#### [PROBLEM REQUIREMENTS]
Could you write out every entry exactly as it stands?

#### [MATERIAL TO PROCESS]
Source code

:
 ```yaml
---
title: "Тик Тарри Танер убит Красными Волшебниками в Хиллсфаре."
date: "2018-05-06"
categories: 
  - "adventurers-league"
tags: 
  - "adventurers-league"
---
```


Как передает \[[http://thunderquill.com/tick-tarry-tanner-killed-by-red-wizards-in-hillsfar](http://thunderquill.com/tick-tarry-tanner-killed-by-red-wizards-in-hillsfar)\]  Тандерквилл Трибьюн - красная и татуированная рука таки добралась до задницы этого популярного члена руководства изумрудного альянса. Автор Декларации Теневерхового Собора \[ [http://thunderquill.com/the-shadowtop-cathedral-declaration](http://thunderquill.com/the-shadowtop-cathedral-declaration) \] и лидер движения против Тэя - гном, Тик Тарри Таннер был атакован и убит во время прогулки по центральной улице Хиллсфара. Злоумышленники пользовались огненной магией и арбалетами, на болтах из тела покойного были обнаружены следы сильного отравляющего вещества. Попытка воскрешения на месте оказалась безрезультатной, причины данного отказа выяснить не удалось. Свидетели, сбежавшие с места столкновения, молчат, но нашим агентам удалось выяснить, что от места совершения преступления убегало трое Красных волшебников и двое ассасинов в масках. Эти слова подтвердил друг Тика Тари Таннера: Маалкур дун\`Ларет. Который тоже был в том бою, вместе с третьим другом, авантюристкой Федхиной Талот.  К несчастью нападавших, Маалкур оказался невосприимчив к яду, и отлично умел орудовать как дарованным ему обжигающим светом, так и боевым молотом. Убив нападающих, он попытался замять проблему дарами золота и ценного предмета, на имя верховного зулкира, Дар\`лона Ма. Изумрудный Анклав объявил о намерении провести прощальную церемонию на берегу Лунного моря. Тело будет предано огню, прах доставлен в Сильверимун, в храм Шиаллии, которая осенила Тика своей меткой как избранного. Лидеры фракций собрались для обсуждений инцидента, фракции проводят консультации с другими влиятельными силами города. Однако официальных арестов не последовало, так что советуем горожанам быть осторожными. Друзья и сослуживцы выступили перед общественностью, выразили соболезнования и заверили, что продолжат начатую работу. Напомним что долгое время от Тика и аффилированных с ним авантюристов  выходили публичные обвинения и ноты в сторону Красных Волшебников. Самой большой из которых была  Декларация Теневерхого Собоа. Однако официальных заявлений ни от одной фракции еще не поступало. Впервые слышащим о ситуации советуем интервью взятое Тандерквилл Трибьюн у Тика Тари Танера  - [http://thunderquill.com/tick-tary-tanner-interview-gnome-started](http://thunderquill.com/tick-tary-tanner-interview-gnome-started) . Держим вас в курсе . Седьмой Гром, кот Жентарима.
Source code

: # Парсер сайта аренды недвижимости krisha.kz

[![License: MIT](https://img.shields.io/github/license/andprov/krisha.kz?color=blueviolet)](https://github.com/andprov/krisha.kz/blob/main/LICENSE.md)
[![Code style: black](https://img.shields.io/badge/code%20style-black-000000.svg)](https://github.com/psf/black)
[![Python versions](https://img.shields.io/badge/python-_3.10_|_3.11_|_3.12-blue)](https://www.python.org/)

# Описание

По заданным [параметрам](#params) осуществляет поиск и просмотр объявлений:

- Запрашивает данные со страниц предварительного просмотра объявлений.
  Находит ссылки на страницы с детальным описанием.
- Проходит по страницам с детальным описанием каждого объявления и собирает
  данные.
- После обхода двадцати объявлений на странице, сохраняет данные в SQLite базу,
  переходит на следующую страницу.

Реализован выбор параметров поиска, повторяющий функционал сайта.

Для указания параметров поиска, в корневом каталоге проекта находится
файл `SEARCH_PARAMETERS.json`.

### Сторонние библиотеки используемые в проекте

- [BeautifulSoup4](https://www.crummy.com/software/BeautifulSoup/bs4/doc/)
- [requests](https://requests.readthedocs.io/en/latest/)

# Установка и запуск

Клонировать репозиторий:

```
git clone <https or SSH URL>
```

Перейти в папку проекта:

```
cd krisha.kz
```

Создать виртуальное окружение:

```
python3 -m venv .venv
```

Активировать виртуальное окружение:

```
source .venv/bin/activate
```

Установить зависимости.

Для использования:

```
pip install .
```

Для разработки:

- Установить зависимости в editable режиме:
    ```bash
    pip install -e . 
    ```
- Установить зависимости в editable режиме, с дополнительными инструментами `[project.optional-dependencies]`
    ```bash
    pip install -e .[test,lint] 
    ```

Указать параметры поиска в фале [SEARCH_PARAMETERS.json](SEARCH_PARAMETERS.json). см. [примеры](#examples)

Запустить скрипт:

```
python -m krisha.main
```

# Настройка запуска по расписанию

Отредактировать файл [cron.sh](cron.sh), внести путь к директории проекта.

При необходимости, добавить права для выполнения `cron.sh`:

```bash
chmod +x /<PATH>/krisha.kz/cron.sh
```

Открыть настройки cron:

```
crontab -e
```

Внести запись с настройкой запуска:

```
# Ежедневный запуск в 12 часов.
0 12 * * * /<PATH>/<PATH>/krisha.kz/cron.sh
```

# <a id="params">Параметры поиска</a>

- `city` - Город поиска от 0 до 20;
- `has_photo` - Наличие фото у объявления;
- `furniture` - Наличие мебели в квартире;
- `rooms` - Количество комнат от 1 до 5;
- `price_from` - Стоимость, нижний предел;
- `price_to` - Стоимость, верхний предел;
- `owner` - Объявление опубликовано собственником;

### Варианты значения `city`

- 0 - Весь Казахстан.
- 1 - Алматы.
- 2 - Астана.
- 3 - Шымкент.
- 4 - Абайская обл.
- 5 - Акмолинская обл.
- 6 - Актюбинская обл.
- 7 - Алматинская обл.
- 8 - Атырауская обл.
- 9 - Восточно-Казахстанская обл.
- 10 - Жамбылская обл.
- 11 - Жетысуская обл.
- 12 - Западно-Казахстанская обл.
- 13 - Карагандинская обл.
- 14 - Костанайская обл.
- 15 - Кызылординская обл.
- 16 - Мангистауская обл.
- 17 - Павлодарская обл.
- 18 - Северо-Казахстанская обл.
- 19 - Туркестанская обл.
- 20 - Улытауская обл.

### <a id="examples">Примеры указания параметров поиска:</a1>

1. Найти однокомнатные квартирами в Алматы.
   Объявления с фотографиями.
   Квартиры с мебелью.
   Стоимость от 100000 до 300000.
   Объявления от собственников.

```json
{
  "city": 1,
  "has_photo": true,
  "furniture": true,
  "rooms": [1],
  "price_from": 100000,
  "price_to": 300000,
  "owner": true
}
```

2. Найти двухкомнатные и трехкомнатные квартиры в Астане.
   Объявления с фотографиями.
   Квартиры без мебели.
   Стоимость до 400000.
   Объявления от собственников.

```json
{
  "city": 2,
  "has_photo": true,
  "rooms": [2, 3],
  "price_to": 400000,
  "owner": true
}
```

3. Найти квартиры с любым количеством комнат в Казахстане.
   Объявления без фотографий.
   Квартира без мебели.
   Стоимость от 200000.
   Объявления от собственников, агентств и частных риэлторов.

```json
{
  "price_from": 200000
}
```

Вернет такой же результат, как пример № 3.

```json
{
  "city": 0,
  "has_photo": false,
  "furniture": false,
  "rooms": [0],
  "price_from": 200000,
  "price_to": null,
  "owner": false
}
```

#### [WRITTEN ANSWER]
Source code

:
 ```yaml
---
title: "Тик Тарри Танер убит Красными Волшебниками в Хиллсфаре."
date: "2018-05-06"
categories: 
  - "adventurers-league"
tags: 
  - "adventurers-league"
---
```


Как передает \[[http://thunderquill.com/tick-tarry-tanner-killed-by-red-wizards-in-hillsfar](http://thunderquill.com/tick-tarry-tanner-killed-by-red-wizards-in-hillsfar)\]  Тандерквилл Трибьюн - красная и татуированная рука таки добралась до задницы этого популярного члена руководства изумрудного альянса. Автор Декларации Теневерхового Собора \[ [http://thunderquill.com/the-shadowtop-cathedral-declaration](http://thunderquill.com/the-shadowtop-cathedral-declaration) \] и лидер движения против Тэя - гном, Тик Тарри Таннер был атакован и убит во время прогулки по центральной улице Хиллсфара. Злоумышленники пользовались огненной магией и арбалетами, на болтах из тела покойного были обнаружены следы сильного отравляющего вещества. Попытка воскрешения на месте оказалась безрезультатной, причины данного отказа выяснить не удалось. Свидетели, сбежавшие с места столкновения, молчат, но нашим агентам удалось выяснить, что от места совершения преступления убегало трое Красных волшебников и двое ассасинов в масках. Эти слова подтвердил друг Тика Тари Таннера: Маалкур дун\`Ларет. Который тоже был в том бою, вместе с третьим другом, авантюристкой Федхиной Талот.  К несчастью нападавших, Маалкур оказался невосприимчив к яду, и отлично умел орудовать как дарованным ему обжигающим светом, так и боевым молотом. Убив нападающих, он попытался замять проблему дарами золота и ценного предмета, на имя верховного зулкира, Дар\`лона Ма. Изумрудный Анклав объявил о намерении провести прощальную церемонию на берегу Лунного моря. Тело будет предано огню, прах доставлен в Сильверимун, в храм Шиаллии, которая осенила Тика своей меткой как избранного. Лидеры фракций собрались для обсуждений инцидента, фракции проводят консультации с другими влиятельными силами города. Однако официальных арестов не последовало, так что советуем горожанам быть осторожными. Друзья и сослуживцы выступили перед общественностью, выразили соболезнования и заверили, что продолжат начатую работу. Напомним что долгое время от Тика и аффилированных с ним авантюристов  выходили публичные обвинения и ноты в сторону Красных Волшебников. Самой большой из которых была  Декларация Теневерхого Собоа. Однако официальных заявлений ни от одной фракции еще не поступало. Впервые слышащим о ситуации советуем интервью взятое Тандерквилл Трибьюн у Тика Тари Танера  - [http://thunderquill.com/tick-tary-tanner-interview-gnome-started](http://thunderquill.com/tick-tary-tanner-interview-gnome-started) . Держим вас в курсе . Седьмой Гром, кот Жентарима.
Source code

: # Парсер сайта аренды недвижимости krisha.kz

[![License: MIT](https://img.shields.io/github/license/andprov/krisha.kz?color=blueviolet)](https://github.com/andprov/krisha.kz/blob/main/LICENSE.md)
[![Code style: black](https://img.shields.io/badge/code%20style-black-000000.svg)](https://github.com/psf/black)
[![Python versions](https://img.shields.io/badge/python-_3.10_|_3.11_|_3.12-blue)](https://www.python.org/)

# Описание

По заданным [параметрам](#params) осуществляет поиск и просмотр объявлений:

- Запрашивает данные со страниц предварительного просмотра объявлений.
  Находит ссылки на страницы с детальным описанием.
- Проходит по страницам с детальным описанием каждого объявления и собирает
  данные.
- После обхода двадцати объявлений на странице, сохраняет данные в SQLite базу,
  переходит на следующую страницу.

Реализован выбор параметров поиска, повторяющий функционал сайта.

Для указания параметров поиска, в корневом каталоге проекта находится
файл `SEARCH_PARAMETERS.json`.

### Сторонние библиотеки используемые в проекте

- [BeautifulSoup4](https://www.crummy.com/software/BeautifulSoup/bs4/doc/)
- [requests](https://requests.readthedocs.io/en/latest/)

# Установка и запуск

Клонировать репозиторий:

```
git clone <https or SSH URL>
```

Перейти в папку проекта:

```
cd krisha.kz
```

Создать виртуальное окружение:

```
python3 -m venv .venv
```

Активировать виртуальное окружение:

```
source .venv/bin/activate
```

Установить зависимости.

Для использования:

```
pip install .
```

Для разработки:

- Установить зависимости в editable режиме:
    ```bash
    pip install -e . 
    ```
- Установить зависимости в editable режиме, с дополнительными инструментами `[project.optional-dependencies]`
    ```bash
    pip install -e .[test,lint] 
    ```

Указать параметры поиска в фале [SEARCH_PARAMETERS.json](SEARCH_PARAMETERS.json). см. [примеры](#examples)

Запустить скрипт:

```
python -m krisha.main
```

# Настройка запуска по расписанию

Отредактировать файл [cron.sh](cron.sh), внести путь к директории проекта.

При необходимости, добавить права для выполнения `cron.sh`:

```bash
chmod +x /<PATH>/krisha.kz/cron.sh
```

Открыть настройки cron:

```
crontab -e
```

Внести запись с настройкой запуска:

```
# Ежедневный запуск в 12 часов.
0 12 * * * /<PATH>/<PATH>/krisha.kz/cron.sh
```

# <a id="params">Параметры поиска</a>

- `city` - Город поиска от 0 до 20;
- `has_photo` - Наличие фото у объявления;
- `furniture` - Наличие мебели в квартире;
- `rooms` - Количество комнат от 1 до 5;
- `price_from` - Стоимость, нижний предел;
- `price_to` - Стоимость, верхний предел;
- `owner` - Объявление опубликовано собственником;

### Варианты значения `city`

- 0 - Весь Казахстан.
- 1 - Алматы.
- 2 - Астана.
- 3 - Шымкент.
- 4 - Абайская обл.
- 5 - Акмолинская обл.
- 6 - Актюбинская обл.
- 7 - Алматинская обл.
- 8 - Атырауская обл.
- 9 - Восточно-Казахстанская обл.
- 10 - Жамбылская обл.
- 11 - Жетысуская обл.
- 12 - Западно-Казахстанская обл.
- 13 - Карагандинская обл.
- 14 - Костанайская обл.
- 15 - Кызылординская обл.
- 16 - Мангистауская обл.
- 17 - Павлодарская обл.
- 18 - Северо-Казахстанская обл.
- 19 - Туркестанская обл.
- 20 - Улытауская обл.

### <a id="examples">Примеры указания параметров поиска:</a1>

1. Найти однокомнатные квартирами в Алматы.
   Объявления с фотографиями.
   Квартиры с мебелью.
   Стоимость от 100000 до 300000.
   Объявления от собственников.

```json
{
  "city": 1,
  "has_photo": true,
  "furniture": true,
  "rooms": [1],
  "price_from": 100000,
  "price_to": 300000,
  "owner": true
}
```

2. Найти двухкомнатные и трехкомнатные квартиры в Астане.
   Объявления с фотографиями.
   Квартиры без мебели.
   Стоимость до 400000.
   Объявления от собственников.

```json
{
  "city": 2,
  "has_photo": true,
  "rooms": [2, 3],
  "price_to": 400000,
  "owner": true
}
```

3. Найти квартиры с любым количеством комнат в Казахстане.
   Объявления без фотографий.
   Квартира без мебели.
   Стоимость от 200000.
   Объявления от собственников, агентств и частных риэлторов.

```json
{
  "price_from": 200000
}
```

Вернет такой же результат, как пример № 3.

```json
{
  "city": 0,
  "has_photo": false,
  "furniture": false,
  "rooms": [0],
  "price_from": 200000,
  "price_to": null,
  "owner": false
}
```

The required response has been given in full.